Although the health authorities have put much energy into issuing guidelines on priority setting, it is quite another question whether health professionals follow them. Priority setting legislation have been put in place since the beginning of 1990. Since then, a number of committees, white papers, and more legislation are put in place, while their effects on actual prioritization of resources in health care should be further researched.

Most likely, health authorities assume that legislation and guidelines are known and followed by health care workers; this must be considered the rationale behind issuing guidelines in the first place. It is, however, not self-evident that guidelines are followed [10,11,12]. Hence, in the current study, we asked the doctors about their knowledge of priority setting rules and guidelines, to what extent they used them during the beginning of the pandemic, and whether they considered the criteria and guidelines reasonable. We focused on how they experienced the actual priorities that were made, if there were changes in the priorities between patients, whether certain patient groups were deprioritized, and to what extent this was seen as medically defensible.


Our preconception was that doctors have limited knowledge of the national priority guidelines – both general and pandemic-specific ones - and that most doctors do not use them, neither in normal circumstances nor during the pandemic. We further assumed that they had to make, or were faced with, some hard priorities during the pandemic with which they did not always agree. Finally, we assumed that there were systematic differences in their views depending on their workplace.

From the fact that mental health care often has lost out to somatic care in the competition of medical resources, we suspected that psychiatrists had experienced lower priority of their patients more often than others.

Based on these preconceptions, we formulated nine hypotheses about (i) familiarity with and use of priority setting criteria and guidelines, and (ii) experiences with actual priorities during the pandemic (Table 1).

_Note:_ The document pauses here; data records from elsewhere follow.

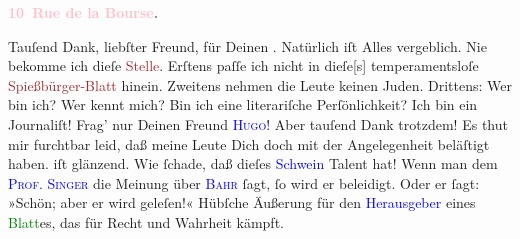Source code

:            \pstart
           \begin{otherlanguage}{french}\textcolor{gray}{\textbf{\textbf{\textcolor{pink}{10 Rue de la Bourse}{}\ledrightnote{\textcolor{pink}{rue de la Bourse}}.}}}\end{otherlanguage}\pend
           \pstart
           Tauſend Dank, liebſter Freund, für Deinen \label{K_L02837-1v}\label{K_L02837-1h}. Natürlich iſt Alles vergeblich. Nie bekomme ich dieſe \textcolor{brown}{Stelle}{}. Erſtens paſſe ich nicht in
                  dieſe{[}s{]} temperamentsloſe \textcolor{brown}{Spießbürger-Blatt}{} hinein. Zweitens nehmen die Leute keinen
               Juden. Drittens: Wer bin ich? Wer kennt mich? Bin ich eine literariſche
               Perſönlichkeit? Ich bin ein Journaliſt! Frag’ nur Deinen Freund \textsc{\textcolor{blue}{Hugo}{}\ledrightnote{\textcolor{blue}{Hugo von Hofmannsthal}}}!\pend
           \pstart
           Aber tauſend Dank trotzdem! Es thut mir furchtbar leid, daß meine Leute Dich doch {\pb}mit der Angelegenheit beläſtigt haben.\pend
           \pstart
           \label{K_L02837-2v}\label{K_L02837-2h} iſt glänzend. Wie ſchade, daß
               dieſes \textcolor{blue}{Schwein}{} Talent hat!
               Wenn man dem \textsc{\textcolor{blue}{Prof. Singer}{}\ledrightnote{\textcolor{blue}{Isidor Singer}}} die Meinung über \textsc{\textcolor{blue}{Bahr}{}\ledrightnote{\textcolor{blue}{Hermann Bahr}}} ſagt, ſo wird er beleidigt. Oder er ſagt: »Schön; aber er wird geleſen!«
               Hübſche Äußerung für den \textcolor{blue}{Herausgeber}{} eines \textcolor{green}{Blatt}{}es, das für Recht und Wahrheit kämpft.\pend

Table 1 Nine hypotheses about doctors’ experiences with priority setting during the pandemic



The data were extracted from the 2020/2021 dispatch of a survey of a representative sample of doctors working in Norway (the Norwegian Physician Survey), which is sent out every second year. The panel was established in 1994, and has been complemented six times thereafter with new, younger members. Only working doctors are part of the panel. Its representativeness is compared with the Norwegian Medical Association’s (NMA) list of members. According to the NMA, the list includes more than 90% of all doctors in Norway. The panel shows the same distribution as the population in terms of age, gender, and proportions of those doctors working in primary care, hospitals, and private specialist care.

In December 2020, a questionnaire was sent to the 2 316 members of the panel, with two reminders in the first months of 2021. The questionnaire covered various experiences during the pandemic, including working conditions, time pressure, access to personal protective equipment, moral stress, and priority setting. We also included a question that sought answers in a free text format, as follows: "If some of your patients received lower priority, which patient groups did this concern?" Answers were independently interpreted, coded and grouped by two of the authors.

In addition to questions specifically related to the pandemic, the questionnaire also included questions about work, stress and professional satisfaction, the primary care doctors' role in treatment for depression, and patient lifestyle and priority to care.

The questions relevant to the present article have been translated into English and are available in Supplementary File 1.

Ethics approval

According to the Regional Committee for Medical Research Ethics, a study based on "The Norwegian Physician Survey—A prospective questionnaire survey of a representative sample of Norwegian physicians" is exempt from review in Norway, cf. §§ 4 of The Act. Thus, the current project could thus be implemented without the approval of the Regional Committee for Medical Research Ethics (IRB 0000 1870). In addition, approval for data protection of the prospective survey among Norwegian doctors was obtained from the Norwegian Centre for Research Data (NSD, reference 19,521). All participants gave their written consent.


The data were analyzed with descriptive statistics and logistic regression analyses. priority setting Although we did not perform traditional hypothesis testing, we formulated our preconceptions as hypotheses (Table 1). The hypotheses about differences between the subgroups of doctors were analyzed either by non-overlapping 95% Confidence Intervals (CI), cross-tabulation and chi square or by logistic regression. The variables included were age, gender, specialty (psychiatry or not), and workplace (general practice or hospital practice). Categorical variables were dichotomized in the logistic regression analyses. Significance level: p < 0.05. All methods were carried out in accordance with the relevant guidelines.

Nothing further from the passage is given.